The $10.4 billion Economic Security Strategy announced yesterday by the Prime Minister and Treasurer is designed to support the continued positive growth in the Australian economy as we feel the very real impacts of the world financial crisis. As various international bodies have pointed out, Australia is well placed to get through this crisis, and it is; but it would be irresponsible for the government to rest on its laurels and not take decisive action to ensure continued growth. It is important that the Australian government do everything it can to get in front of the game.

Of course, once a stimulus package is decided upon, there are a number of opportunities—indeed, a number of responsibilities—for the government of the day: the responsibility to grow the productive capacity of the economy by investing in infrastructure and to grow our capacity to deal with the skills shortages across the economy, as the Deputy Prime Minister has referred to. The other responsibility is to use the stimulus package as an opportunity to assist those in the community doing it tough—those who need assistance with cost-of-living pressures. This is a responsibility the government took very seriously with the lump-sum payments to pensioners, veterans and carers, as well as those to families.

You would think that would be welcomed by all honourable members and senators. You would think that all honourable members and senators would recognise that pensioners and families are doing it tough and that it is a wise use of the stimulatory package to give them some assistance in these times of uncertainty. But that is not the view of the Leader of the National Party in the Senate. Yesterday Senator Joyce, a member of the coalition leadership team—this is not just any member of the coalition; this is a member of the coalition leadership team—said this on Radio 2GB:

I do have a concern that if you pay people in lump sums it can end up against the wall …

That is what the leader of the National Party in the other place said. Honourable members could be forgiven for saying that you could not think of a more offensive thing to say to Australia’s pensioners, but they would be wrong, because he thought of something more offensive to say today. The Leader of the National Party in the Senate said this as he walked into parliament:

I’m worried about when big chunks of money turn up in one fell swoop just before Christmas, because a couple of weeks later you see a lot of Australia’s $10 billion scattered around the floor with ‘made in China’ on the back.

That is what the Leader of the National Party in the Senate thinks. The snobbery of the Leader of the National Party in the Senate belies not only his lack of economic understanding but also his lack of confidence in Australia’s pensioners and families to spend their money as they see fit. That is what it underlies. I do not think the pensioners of Lindsay or any other electorate would appreciate being lectured by the opposition on how they should spend their money. They will spend it on getting them through tough times.

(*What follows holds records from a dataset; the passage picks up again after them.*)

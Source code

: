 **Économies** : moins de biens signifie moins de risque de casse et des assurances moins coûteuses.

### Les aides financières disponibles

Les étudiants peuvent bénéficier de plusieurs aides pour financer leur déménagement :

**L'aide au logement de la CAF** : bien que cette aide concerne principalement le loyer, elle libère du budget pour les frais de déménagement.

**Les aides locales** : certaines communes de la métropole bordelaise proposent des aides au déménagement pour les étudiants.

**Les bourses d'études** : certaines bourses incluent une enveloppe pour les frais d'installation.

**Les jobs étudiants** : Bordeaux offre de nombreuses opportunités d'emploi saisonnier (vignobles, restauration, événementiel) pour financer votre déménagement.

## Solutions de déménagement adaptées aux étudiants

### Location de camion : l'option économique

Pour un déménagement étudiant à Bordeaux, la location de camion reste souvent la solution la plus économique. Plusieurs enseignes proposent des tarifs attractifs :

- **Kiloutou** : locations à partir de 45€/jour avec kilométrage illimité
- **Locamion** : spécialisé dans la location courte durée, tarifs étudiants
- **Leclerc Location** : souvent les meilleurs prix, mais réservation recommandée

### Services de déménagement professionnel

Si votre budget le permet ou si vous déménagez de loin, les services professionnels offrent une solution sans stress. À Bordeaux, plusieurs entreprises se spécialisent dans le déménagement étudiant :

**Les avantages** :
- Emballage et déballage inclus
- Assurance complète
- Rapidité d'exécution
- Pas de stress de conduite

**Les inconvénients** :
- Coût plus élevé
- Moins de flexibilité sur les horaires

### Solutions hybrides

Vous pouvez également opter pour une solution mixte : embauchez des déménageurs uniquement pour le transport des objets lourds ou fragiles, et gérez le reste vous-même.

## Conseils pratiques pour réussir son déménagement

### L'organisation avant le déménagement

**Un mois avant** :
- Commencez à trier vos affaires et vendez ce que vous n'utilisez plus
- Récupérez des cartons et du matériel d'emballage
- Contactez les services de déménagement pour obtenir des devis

I note that the opposition cannot even be consistent in their hypocrisy. As the Leader of the National Party in the Senate yesterday criticised the lump sums, the shadow minister for ageing put out a press release claiming credit for them, saying that she had called for them back in May. Perhaps she was taking her cue from the Leader of the Opposition, who famously claimed credit for the banks passing on most of the interest rate reduction recently. I understand the Leader of the Opposition will soon announce that it was really he who invented the internet as well. He is perfecting the Kath and Kim approach to economics—holding a press conference and saying, ‘Look at me, look at me.’ That is the Kath and Kim approach to economics. The opposition speaks with many voices on this issue; the government speaks with one—one of responsibility and compassion.